Unpaid fines, swearing or shouting in public are offenses a white person is very unlikely to be charged with, let alone jailed for. Dr Brian Steels, restorative justice researcher at Murdoch University said that “In all my years of research in criminal justice, I can tell you it would be very difficult to find a white person charged with shouting or swearing”.
The system is patently unfair and cannot be understood in any other way except racist.
Australia is never going to achieve reconciliation or justice for Aboriginal people until it comes to terms with its history. Not only was the land of the first peoples taken from them and colonised, they were killed in enormous numbers. The Killing Times, a Guardian special report using stories told by descendants on all sides, attempted to count the human cost of more than a century of frontier bloodshed.

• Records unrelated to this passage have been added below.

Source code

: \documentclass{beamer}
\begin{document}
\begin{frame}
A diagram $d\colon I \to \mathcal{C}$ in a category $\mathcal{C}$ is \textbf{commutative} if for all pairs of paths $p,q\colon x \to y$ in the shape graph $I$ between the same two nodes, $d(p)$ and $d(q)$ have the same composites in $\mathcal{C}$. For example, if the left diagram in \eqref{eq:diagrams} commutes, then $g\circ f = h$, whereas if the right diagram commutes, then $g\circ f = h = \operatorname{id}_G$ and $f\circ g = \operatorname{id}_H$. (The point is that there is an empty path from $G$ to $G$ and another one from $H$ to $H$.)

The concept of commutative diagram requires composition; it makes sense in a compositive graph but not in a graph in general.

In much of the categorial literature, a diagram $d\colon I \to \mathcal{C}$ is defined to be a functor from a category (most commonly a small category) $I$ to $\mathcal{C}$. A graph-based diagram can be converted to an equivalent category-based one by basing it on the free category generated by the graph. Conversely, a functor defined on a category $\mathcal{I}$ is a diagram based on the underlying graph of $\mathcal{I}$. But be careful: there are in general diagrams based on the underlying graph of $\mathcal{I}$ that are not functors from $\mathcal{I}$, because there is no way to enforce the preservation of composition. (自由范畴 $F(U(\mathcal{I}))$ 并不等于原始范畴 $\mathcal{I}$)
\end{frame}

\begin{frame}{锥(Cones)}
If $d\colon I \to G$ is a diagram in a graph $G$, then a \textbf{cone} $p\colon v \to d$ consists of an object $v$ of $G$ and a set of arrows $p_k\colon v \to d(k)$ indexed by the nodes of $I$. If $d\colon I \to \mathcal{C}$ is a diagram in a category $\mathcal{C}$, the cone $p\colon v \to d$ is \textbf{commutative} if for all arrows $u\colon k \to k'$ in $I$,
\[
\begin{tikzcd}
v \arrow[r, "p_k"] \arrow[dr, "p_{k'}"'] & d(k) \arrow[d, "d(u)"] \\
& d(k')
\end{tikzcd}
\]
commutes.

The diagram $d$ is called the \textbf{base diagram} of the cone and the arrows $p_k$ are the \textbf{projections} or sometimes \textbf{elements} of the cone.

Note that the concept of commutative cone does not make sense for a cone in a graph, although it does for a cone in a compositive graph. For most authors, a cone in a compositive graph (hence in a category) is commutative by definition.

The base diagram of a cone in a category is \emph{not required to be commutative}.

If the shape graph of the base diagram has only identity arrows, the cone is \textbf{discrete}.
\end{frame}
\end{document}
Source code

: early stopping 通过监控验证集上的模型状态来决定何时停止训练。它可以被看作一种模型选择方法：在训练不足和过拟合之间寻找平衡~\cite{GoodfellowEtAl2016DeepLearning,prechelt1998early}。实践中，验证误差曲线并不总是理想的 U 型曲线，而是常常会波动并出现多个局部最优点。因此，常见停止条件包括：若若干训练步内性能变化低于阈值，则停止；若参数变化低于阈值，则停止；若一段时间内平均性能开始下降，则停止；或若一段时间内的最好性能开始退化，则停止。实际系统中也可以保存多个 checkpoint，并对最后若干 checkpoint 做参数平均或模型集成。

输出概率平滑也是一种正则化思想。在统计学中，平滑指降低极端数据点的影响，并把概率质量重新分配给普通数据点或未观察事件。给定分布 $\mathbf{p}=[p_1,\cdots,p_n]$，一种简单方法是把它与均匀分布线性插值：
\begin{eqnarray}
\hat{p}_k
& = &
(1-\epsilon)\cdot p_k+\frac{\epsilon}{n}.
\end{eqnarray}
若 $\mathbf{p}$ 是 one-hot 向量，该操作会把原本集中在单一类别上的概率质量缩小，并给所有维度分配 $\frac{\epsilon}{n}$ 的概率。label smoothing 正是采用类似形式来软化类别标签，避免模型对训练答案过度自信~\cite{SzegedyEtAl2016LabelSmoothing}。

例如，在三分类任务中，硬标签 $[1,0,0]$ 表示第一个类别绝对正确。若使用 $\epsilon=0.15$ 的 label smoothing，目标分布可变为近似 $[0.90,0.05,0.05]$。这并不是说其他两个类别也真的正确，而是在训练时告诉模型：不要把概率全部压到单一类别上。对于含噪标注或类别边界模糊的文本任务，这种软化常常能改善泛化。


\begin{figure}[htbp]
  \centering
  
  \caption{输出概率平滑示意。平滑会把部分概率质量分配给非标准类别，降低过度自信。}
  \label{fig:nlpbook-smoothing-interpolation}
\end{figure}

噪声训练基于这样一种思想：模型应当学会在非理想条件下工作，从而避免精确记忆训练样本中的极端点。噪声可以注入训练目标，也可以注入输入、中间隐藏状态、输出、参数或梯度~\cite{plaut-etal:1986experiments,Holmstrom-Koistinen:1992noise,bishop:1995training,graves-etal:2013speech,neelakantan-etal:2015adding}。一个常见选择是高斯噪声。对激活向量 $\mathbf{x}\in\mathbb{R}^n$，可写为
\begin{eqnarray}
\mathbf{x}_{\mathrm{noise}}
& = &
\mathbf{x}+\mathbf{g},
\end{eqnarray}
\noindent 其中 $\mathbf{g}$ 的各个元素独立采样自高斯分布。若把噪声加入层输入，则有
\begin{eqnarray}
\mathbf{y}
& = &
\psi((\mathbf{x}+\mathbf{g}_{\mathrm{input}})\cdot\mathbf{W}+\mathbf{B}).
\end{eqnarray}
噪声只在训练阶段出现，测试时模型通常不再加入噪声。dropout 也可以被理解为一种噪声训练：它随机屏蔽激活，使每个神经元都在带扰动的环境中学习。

Two historians, Raymond Evans and Robert Ørsted-Jensen, have concluded that in Queensland alone – the epicentre of frontier war in the mid-19th century Australia – at least 65,180 Aboriginal Australians were killed from the 1820s until the early 1900s. Considering that their research focuses on Queensland alone, their findings come with the disturbing implication about the number of Indigenous Australians killed continent-wide is very high.
The written records where we have them, are chilling, as described in this letter from a Gippsland squatter, Henry Meyrick, to his family in England in 1846:
The blacks are very quiet here now, poor wretches. No wild beast of the forest was ever hunted down with such unsparing perseverance as they are. Men, women and children are shot whenever they can be met with … I have protested against it at every station I have been in Gippsland, in the strongest language, but these things are kept very secret as the penalty would certainly be hanging.
The truth of Australia’s history has long been hiding in plain sight. White Australia has the blood on our hands that Isaiah accuses us of.
While it is true that there is no place on this earth where perfect justice prevails, or where racism and prejudice are unknown, this is no excuse for Australians to stick their heads in the sand. The situation isn’t going to get better unless we do something about it.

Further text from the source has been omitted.